RK: What are developmental and epileptic encephalopathies?
Dr Suhail: Developmental and epileptic encephalopathies are among the most serious forms of paediatric epilepsy. Sometimes, a developmental delay caused by birth-related brain injury itself leads to severe seizures, and repeated frequent epileptic episodes can further worsen brain development. Such seizures contribute directly to developmental slowing, speech delay, behavioural problems, and cognitive impairment. Early diagnosis and aggressive treatment are extremely important because delayed intervention can permanently affect neurodevelopment and quality of life.
RK: How important is EEG in diagnosing epilepsy?
Dr Suhail: The single most important step in diagnosing epilepsy is obtaining a proper history from the person who witnessed the seizure episode.
Electroencephalography, or EEG, is one of the most important tools in epilepsy diagnosis. It records the electrical activity of the brain and helps identify abnormal epileptic discharges. However, people should understand that an EEG may be normal in more than half of children with true epilepsy. A normal EEG does not mean the child does not have epilepsy.
RK: Parents often compare EEG to ECG. What do you tell them?
Dr Suhail: A normal EEG never completely excludes epilepsy. More than 50 per cent of children with genuine epilepsy may have a completely normal EEG between seizure episodes. Clinical history, therefore, remains extremely important.
RK: What is the role of MRI in paediatric epilepsy?
Dr Suhail: A seizure may result from something as microscopic as an abnormal sodium channel in a brain neuron, or it may be the first sign of a brain tumour or another major structural abnormality. Therefore, MRI is important in children, particularly those with focal seizures, developmental delay, abnormal neurological findings, drug-resistant epilepsy, or abnormal eye and ear examination findings. MRI helps identify structural causes of epilepsy and plays a major role in deciding long-term treatment plans.

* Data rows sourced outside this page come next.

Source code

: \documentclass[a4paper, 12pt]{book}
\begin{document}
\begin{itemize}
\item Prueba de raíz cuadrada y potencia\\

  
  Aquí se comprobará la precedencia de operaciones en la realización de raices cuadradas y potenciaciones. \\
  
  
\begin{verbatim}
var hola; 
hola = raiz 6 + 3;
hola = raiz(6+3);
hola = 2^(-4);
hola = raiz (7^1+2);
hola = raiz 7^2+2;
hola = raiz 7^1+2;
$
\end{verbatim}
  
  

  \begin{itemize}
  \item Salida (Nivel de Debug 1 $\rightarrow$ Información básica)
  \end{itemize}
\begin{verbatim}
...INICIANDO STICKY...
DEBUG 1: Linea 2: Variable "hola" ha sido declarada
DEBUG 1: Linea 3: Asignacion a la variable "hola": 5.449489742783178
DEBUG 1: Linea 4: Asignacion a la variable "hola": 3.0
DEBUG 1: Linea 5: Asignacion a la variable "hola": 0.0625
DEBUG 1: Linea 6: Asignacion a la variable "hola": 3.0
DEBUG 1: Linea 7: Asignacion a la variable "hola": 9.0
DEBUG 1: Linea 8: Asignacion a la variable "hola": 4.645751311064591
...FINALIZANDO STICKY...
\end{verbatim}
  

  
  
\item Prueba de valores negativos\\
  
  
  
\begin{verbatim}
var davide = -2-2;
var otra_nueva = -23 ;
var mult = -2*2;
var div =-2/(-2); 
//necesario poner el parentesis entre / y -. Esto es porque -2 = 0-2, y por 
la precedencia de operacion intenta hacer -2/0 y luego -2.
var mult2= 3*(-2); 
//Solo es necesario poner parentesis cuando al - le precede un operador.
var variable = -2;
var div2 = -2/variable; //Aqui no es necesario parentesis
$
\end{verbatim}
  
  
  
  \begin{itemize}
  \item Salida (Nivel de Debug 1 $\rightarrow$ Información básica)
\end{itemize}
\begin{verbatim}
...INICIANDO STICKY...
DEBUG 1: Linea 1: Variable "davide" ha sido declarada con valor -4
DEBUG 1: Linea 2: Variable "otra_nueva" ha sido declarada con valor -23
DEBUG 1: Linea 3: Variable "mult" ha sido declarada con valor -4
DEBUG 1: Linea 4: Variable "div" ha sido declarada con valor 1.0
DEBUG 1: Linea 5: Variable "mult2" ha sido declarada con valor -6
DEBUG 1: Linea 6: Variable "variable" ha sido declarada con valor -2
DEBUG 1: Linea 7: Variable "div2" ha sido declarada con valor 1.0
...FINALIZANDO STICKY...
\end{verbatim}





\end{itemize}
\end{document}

RK: What are modern advancements in paediatric epilepsy treatment?
Dr Suhail: Paediatric epilepsy care has advanced enormously in recent years. Children with difficult or refractory epilepsy are now treated using therapies such as the ketogenic diet, laser ablation techniques, immunotherapy for autoimmune epilepsies, vagus nerve stimulation, and advanced epilepsy surgery.
Modern genetic testing and gene sequencing can now identify epilepsy-related mutations. This allows doctors to choose more targeted and personalised anti-epileptic medications based on the specific genetic abnormality detected.
RK: Can you explain stereotactic minimally invasive epilepsy surgery?
Dr Suhail: Modern epilepsy surgery is no longer limited to large open brain operations. Today, stereotactic techniques allow doctors to precisely target seizure-generating areas of the brain with exceptional accuracy using advanced neuro-navigation systems. Procedures such as laser interstitial thermal therapy and minimally invasive ablative surgeries treat epileptic foci while minimising injury to surrounding healthy brain tissue. These advances have significantly improved safety and outcomes.
RK: What is your message to the public?
Dr Suhail: Epilepsy is treatable. Children with epilepsy deserve education, dignity, opportunity, emotional support, and inclusion—not discrimination or stigma.
Early diagnosis changes lives. Timely EEG, MRI, specialist evaluation, and modern therapies can dramatically improve outcomes. Families should never ignore recurrent unusual movements, staring spells, developmental regression, or prolonged febrile seizures.
The future of paediatric epilepsy care is extremely promising. With advances in neuroscience, genetics, neuroimaging, and minimally invasive surgery, we are entering an era where many children can achieve seizure freedom and live healthy, productive lives.